BEGIN DATA TO USE
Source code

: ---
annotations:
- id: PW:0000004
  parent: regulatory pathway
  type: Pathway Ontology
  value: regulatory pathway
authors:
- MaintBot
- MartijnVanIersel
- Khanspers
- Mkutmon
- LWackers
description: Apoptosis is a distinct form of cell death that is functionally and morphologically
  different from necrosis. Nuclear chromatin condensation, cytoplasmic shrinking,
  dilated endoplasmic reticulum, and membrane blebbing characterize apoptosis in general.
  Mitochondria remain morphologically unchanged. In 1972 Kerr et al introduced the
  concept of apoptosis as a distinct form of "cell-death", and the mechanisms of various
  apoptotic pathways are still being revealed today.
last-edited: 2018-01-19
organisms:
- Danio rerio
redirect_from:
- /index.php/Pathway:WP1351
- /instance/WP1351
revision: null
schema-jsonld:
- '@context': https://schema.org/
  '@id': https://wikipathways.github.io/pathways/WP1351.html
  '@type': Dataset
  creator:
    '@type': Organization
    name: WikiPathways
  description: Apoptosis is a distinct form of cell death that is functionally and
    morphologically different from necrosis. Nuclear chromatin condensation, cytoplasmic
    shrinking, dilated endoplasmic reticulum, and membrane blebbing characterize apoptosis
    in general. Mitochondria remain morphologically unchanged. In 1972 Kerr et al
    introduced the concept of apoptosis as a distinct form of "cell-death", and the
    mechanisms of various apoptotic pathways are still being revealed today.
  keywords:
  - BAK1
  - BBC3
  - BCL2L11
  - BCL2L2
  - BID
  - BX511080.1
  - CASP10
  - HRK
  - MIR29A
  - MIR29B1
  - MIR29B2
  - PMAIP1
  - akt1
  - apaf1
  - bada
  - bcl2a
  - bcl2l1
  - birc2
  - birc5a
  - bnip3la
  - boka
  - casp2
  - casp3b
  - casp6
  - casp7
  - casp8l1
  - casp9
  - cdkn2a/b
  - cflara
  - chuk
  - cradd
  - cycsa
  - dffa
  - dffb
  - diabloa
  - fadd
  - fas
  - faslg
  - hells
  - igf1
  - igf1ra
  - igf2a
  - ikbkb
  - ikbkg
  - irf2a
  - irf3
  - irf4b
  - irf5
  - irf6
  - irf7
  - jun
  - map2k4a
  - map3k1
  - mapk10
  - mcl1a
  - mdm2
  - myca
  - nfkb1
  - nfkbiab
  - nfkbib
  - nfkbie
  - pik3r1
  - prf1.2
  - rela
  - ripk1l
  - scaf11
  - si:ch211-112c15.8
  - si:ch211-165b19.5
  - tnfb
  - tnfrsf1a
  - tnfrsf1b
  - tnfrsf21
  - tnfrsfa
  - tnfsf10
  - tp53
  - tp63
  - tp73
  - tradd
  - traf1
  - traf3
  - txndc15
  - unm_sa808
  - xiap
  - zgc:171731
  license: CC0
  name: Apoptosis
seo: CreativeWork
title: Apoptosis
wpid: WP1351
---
END DATA TO USE
BEGIN DATA TO USE
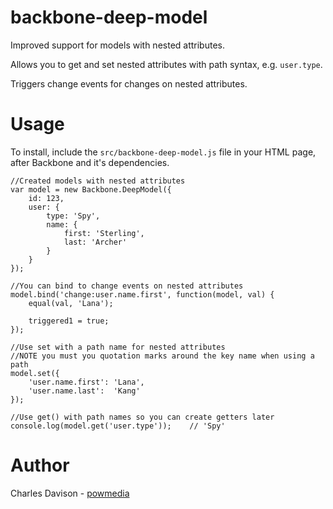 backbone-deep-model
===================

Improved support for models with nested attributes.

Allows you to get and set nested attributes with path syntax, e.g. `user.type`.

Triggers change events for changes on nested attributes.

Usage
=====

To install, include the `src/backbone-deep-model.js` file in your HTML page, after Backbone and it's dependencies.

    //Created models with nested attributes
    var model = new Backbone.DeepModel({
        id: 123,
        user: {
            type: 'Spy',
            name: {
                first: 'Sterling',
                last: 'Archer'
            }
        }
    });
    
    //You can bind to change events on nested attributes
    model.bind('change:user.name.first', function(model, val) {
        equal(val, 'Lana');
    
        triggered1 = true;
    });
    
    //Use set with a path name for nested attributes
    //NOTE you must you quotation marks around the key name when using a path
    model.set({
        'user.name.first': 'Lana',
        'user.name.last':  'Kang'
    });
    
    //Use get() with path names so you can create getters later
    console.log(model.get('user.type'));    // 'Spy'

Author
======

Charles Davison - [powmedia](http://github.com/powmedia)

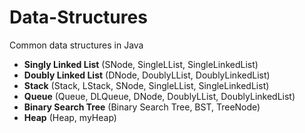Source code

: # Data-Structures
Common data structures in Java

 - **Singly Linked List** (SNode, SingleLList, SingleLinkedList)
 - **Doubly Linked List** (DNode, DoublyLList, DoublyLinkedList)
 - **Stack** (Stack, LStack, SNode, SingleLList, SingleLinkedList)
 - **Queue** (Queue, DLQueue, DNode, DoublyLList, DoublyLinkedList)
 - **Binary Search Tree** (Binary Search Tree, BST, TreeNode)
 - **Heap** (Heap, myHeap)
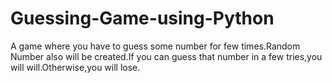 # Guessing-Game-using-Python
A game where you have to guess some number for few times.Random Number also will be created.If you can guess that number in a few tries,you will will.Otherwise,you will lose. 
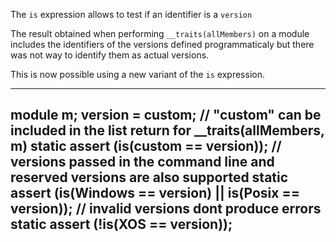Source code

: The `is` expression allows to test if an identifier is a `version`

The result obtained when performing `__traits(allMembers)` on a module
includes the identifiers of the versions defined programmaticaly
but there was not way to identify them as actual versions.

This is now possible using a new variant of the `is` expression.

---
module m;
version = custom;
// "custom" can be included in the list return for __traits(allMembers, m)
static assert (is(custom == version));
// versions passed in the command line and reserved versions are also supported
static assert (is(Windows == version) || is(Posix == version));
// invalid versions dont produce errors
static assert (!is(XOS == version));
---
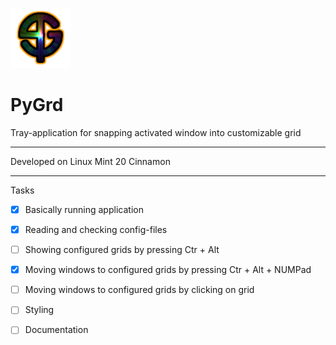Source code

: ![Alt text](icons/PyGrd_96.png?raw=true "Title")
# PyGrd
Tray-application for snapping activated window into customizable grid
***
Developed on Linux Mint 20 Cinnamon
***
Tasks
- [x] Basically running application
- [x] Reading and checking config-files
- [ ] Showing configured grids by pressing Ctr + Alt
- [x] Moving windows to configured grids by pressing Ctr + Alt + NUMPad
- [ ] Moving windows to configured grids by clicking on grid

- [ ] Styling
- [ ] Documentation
END DATA TO USE
BEGIN DATA TO USE
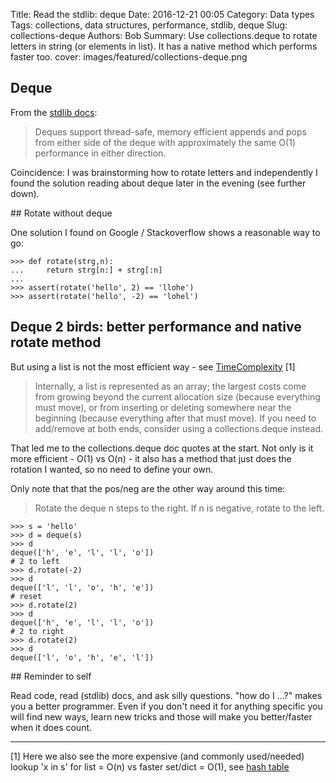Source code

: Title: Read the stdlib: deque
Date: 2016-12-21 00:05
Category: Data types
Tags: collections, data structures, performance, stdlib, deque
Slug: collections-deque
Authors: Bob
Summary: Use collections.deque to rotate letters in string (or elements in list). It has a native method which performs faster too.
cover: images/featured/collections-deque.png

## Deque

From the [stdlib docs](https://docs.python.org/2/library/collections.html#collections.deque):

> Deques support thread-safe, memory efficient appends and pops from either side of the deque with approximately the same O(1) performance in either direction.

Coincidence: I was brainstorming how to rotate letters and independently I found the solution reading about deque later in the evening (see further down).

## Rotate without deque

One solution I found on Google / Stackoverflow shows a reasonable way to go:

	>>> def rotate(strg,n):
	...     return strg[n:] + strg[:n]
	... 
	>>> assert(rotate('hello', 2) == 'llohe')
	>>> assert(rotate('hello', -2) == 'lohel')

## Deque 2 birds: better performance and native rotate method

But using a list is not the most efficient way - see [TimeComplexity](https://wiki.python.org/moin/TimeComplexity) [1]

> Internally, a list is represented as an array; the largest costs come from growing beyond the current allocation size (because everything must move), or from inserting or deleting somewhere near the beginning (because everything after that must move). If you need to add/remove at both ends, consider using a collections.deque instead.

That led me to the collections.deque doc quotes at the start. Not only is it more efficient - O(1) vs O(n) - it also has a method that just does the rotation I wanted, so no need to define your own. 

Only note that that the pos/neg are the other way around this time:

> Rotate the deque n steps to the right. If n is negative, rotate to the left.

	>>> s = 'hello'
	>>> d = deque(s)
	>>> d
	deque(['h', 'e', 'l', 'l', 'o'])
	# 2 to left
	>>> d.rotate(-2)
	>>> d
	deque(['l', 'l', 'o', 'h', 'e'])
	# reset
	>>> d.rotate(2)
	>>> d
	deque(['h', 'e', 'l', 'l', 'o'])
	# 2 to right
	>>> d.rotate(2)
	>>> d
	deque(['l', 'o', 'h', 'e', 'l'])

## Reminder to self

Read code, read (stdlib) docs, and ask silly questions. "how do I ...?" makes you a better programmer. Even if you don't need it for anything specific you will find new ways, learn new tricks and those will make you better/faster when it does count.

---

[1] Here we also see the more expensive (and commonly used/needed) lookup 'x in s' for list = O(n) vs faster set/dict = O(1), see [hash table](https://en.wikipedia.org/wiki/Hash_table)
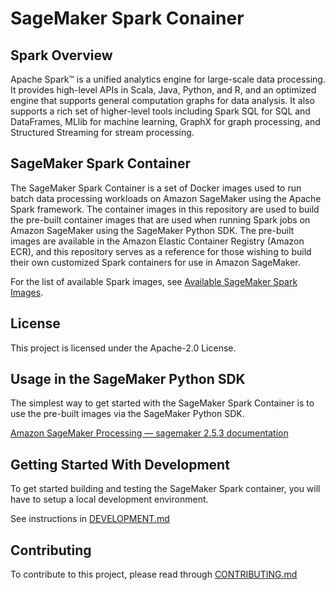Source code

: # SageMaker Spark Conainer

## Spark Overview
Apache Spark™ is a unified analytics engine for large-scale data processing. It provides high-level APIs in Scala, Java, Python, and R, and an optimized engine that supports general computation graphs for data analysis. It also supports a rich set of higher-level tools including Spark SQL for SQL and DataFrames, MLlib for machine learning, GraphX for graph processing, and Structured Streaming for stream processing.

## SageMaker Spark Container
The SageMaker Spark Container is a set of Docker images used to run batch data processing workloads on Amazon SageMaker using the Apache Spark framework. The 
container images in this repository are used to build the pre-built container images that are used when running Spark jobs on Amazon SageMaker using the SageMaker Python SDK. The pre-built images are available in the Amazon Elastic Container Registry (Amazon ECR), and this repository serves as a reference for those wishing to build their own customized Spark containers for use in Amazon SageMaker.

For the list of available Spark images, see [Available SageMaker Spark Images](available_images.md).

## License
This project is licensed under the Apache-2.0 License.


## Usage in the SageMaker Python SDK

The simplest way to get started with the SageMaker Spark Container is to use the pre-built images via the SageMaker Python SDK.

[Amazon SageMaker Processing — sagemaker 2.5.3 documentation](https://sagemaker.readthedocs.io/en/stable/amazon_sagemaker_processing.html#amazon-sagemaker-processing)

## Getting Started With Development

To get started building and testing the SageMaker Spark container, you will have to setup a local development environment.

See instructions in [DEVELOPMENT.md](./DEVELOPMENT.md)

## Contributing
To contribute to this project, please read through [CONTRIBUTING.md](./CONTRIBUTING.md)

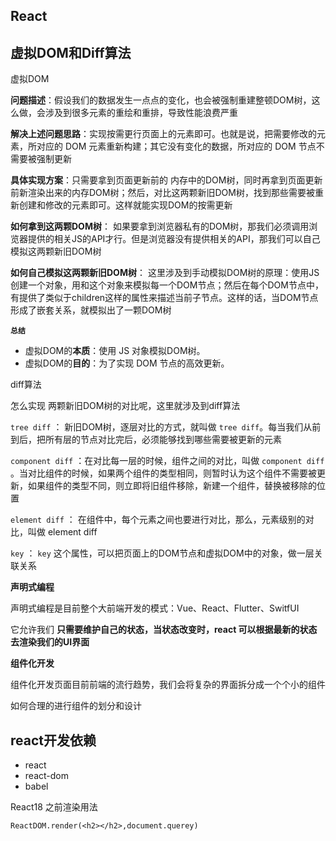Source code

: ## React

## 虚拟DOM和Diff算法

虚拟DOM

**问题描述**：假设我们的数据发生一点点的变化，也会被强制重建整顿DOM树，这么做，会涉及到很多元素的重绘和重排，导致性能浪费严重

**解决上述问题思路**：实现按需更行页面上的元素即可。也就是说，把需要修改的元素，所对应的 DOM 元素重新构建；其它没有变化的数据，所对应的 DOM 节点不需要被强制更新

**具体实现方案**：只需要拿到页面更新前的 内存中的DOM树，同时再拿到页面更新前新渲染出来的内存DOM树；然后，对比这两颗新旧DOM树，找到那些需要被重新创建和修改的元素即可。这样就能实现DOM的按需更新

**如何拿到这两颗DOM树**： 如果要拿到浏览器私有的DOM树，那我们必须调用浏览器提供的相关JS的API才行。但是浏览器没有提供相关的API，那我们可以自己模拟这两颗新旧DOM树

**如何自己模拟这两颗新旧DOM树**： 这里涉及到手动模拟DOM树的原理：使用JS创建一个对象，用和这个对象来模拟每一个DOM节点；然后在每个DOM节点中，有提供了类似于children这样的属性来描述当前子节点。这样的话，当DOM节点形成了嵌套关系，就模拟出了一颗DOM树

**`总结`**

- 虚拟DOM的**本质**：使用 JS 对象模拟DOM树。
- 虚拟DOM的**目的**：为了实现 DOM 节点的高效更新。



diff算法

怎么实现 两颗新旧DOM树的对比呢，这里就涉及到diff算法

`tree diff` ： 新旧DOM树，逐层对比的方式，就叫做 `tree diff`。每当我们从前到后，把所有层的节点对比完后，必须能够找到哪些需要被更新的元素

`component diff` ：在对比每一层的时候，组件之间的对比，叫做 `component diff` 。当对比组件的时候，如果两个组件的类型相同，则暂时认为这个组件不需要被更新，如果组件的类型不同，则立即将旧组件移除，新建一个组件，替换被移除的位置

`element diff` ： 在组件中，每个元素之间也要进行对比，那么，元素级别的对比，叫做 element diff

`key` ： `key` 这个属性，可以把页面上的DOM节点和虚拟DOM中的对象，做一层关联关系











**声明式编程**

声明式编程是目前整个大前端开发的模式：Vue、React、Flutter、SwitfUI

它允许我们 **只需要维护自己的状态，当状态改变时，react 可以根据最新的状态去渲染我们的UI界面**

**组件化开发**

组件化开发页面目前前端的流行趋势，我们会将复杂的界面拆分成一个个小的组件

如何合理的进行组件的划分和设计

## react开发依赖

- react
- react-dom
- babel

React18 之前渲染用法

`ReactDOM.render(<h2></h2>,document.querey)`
END DATA TO USE
Of the lines above, extract only those from the line with "- [x] Reading and checking config-files" to the line with "- [ ] Documentation", both included, exactly as written.

SOLVED PROBLEM:
- [x] Reading and checking config-files
- [ ] Showing configured grids by pressing Ctr + Alt
- [x] Moving windows to configured grids by pressing Ctr + Alt + NUMPad
- [ ] Moving windows to configured grids by clicking on grid

- [ ] Styling
- [ ] Documentation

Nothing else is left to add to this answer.